If the said distinction is kept in view, the breach if committed by subletting or assigning as provided in Clause 14, the same would lead to its consequences and the liberty to remedy the same is not mandatory. All that Clause 12 signifies is that if default is reported and if such default is not remedied then termination can be made after issue of notice and hearing. The cause for termination will be the default and permitting to remedy the same is only an indulgence to be shown.

Therefore, the learned Division Bench was not justified in its conclusion that the nonissue of notice and not providing opportunity to remedy the default is fatal. In the instant facts, the reading of the lease deed as a whole would indicate that the right reserved to the lessor under Clause 14 is independent of Clause 12 and if the breach of that nature occurs, it is irreversible and it will have to be taken to its logical conclusion unless the lessor waives the right thereunder.

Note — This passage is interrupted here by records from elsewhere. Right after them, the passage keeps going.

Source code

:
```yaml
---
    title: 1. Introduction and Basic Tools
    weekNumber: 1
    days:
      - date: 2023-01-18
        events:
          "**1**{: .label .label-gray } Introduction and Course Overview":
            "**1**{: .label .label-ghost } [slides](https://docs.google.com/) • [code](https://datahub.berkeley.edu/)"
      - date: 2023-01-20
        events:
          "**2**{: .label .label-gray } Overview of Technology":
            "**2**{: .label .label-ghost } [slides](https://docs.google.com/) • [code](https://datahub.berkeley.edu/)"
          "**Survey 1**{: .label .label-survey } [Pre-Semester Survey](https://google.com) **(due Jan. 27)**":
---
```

17. For better appreciation on the legal contention, we take note of Section 111(g) and Section 112 of the T.P. Act which was referred. They read as hereunder:

" 111. Determination of lease - A lease of immoveable property determines-

(a) xxxxxxx

(b) xxxxxx

(c) xxxxxx

(d) xxxxxxx

(e) xxxxxxx

(f) xxxxxxxx

(g) by forfeiture; that is to say, (1)in case the lessee breaks an express condition which provides that, on breach thereof, the lessor may reenter; or (2) in case the lessee renounces his character as such by setting up a title in a third person or by claiming title in himself; [or (3) the lessee is adjudicated an insolvent and the lease provides that the lessor may reenter on the happening of such event]; and in [any of these cases] the lessor or his transferee [gives notice in writing to the lessee of] his intention to determine the lease;

112. Waiver of forfeiture -A forfeiture under section 111, clause (g) is waived by acceptance of rent which has become due since the forfeiture, or by distress for such rent, or by any other act on the part of the lessor showing an intention to treat the lease as subsisting: Provided that the lessor is aware that the forfeiture has been incurred: Provided also that, where rent is accepted after the institution of a suit to eject the lessee on the ground of forfeiture; such acceptance is not a waiver."

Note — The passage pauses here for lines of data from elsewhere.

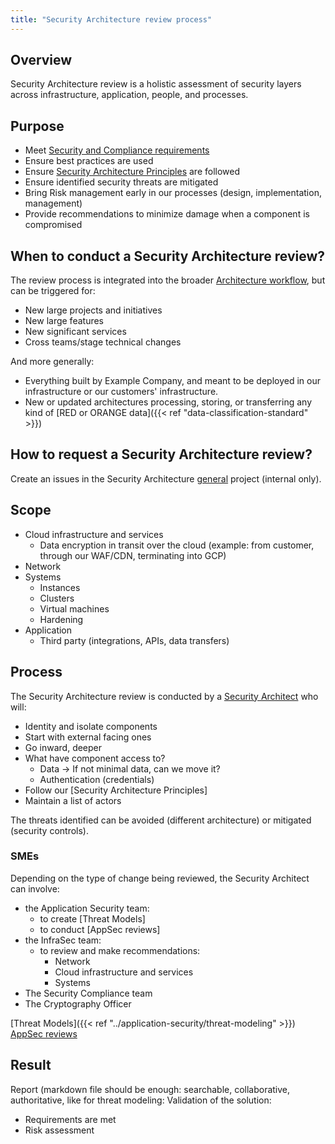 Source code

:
 ```yaml
---
title: "Security Architecture review process"
---
```


<link rel="stylesheet" type="text/css" href="/stylesheets/biztech.css" />

## Overview

Security Architecture review is a holistic assessment of security layers across
infrastructure, application, people, and processes.

## Purpose

- Meet [Security and Compliance requirements](_index.md#security-architecture-requirements)
- Ensure best practices are used
- Ensure [Security Architecture Principles](_index.md#security-architecture-principles) are followed
- Ensure identified security threats are mitigated
- Bring Risk management early in our processes (design, implementation, management)
- Provide recommendations to minimize damage when a component is compromised

## When to conduct a Security Architecture review?

The review process is integrated into the broader [Architecture workflow](/handbook/engineering/architecture/workflow/), but can be triggered for:

- New large projects and initiatives
- New large features
- New significant services
- Cross teams/stage technical changes

And more generally:

- Everything built by Example Company, and meant to be deployed in our infrastructure or our customers'
  infrastructure.
- New or updated architectures processing, storing, or transferring any kind of [RED or ORANGE data]({{< ref "data-classification-standard" >}})

## How to request a Security Architecture review?

Create an issues in the Security Architecture
[general](https://example_company.com/example_company-com/gl-security/security-architecture/general/) project
(internal only).

## Scope

- Cloud infrastructure and services
  - Data encryption in transit over the cloud (example: from customer, through our WAF/CDN, terminating into GCP)
- Network
- Systems
  - Instances
  - Clusters
  - Virtual machines
  - Hardening
- Application
  - Third party (integrations, APIs, data transfers)

## Process

The Security Architecture review is conducted by a [Security Architect](/job-families/security/security-engineer#security-architect) who will:

- Identity and isolate components
- Start with external facing ones
- Go inward, deeper
- What have component access to?
  - Data → If not minimal data, can we move it?
  - Authentication (credentials)
- Follow our [Security Architecture Principles]
- Maintain a list of actors

The threats identified can be avoided (different architecture) or mitigated (security controls).

### SMEs

Depending on the type of change being reviewed, the Security Architect can involve:

- the Application Security team:
  - to create [Threat Models]
  - to conduct [AppSec reviews]
- the InfraSec team:
  - to review and make recommendations:
    - Network
    - Cloud infrastructure and services
    - Systems
- The Security Compliance team
- The Cryptography Officer

[Threat Models]({{< ref "../application-security/threat-modeling" >}})
[AppSec reviews](/handbook/security/product-security/application-security/#application-security-reviews)

## Result

Report (markdown file should be enough: searchable, collaborative, authoritative, like for threat modeling:
Validation of the solution:

- Requirements are met
- Risk assessment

18. The contention of the learned senior counsel for the respondent that a question of law could be raised at any stage is well taken and we do not see the reason to refer to the precedents relied on that proposition. Even that be so, the provisions contained in Sections 111 and 112 of the T.P. Act though taken note, in our opinion, the same cannot be considered in abstract without reference to the factual foundation.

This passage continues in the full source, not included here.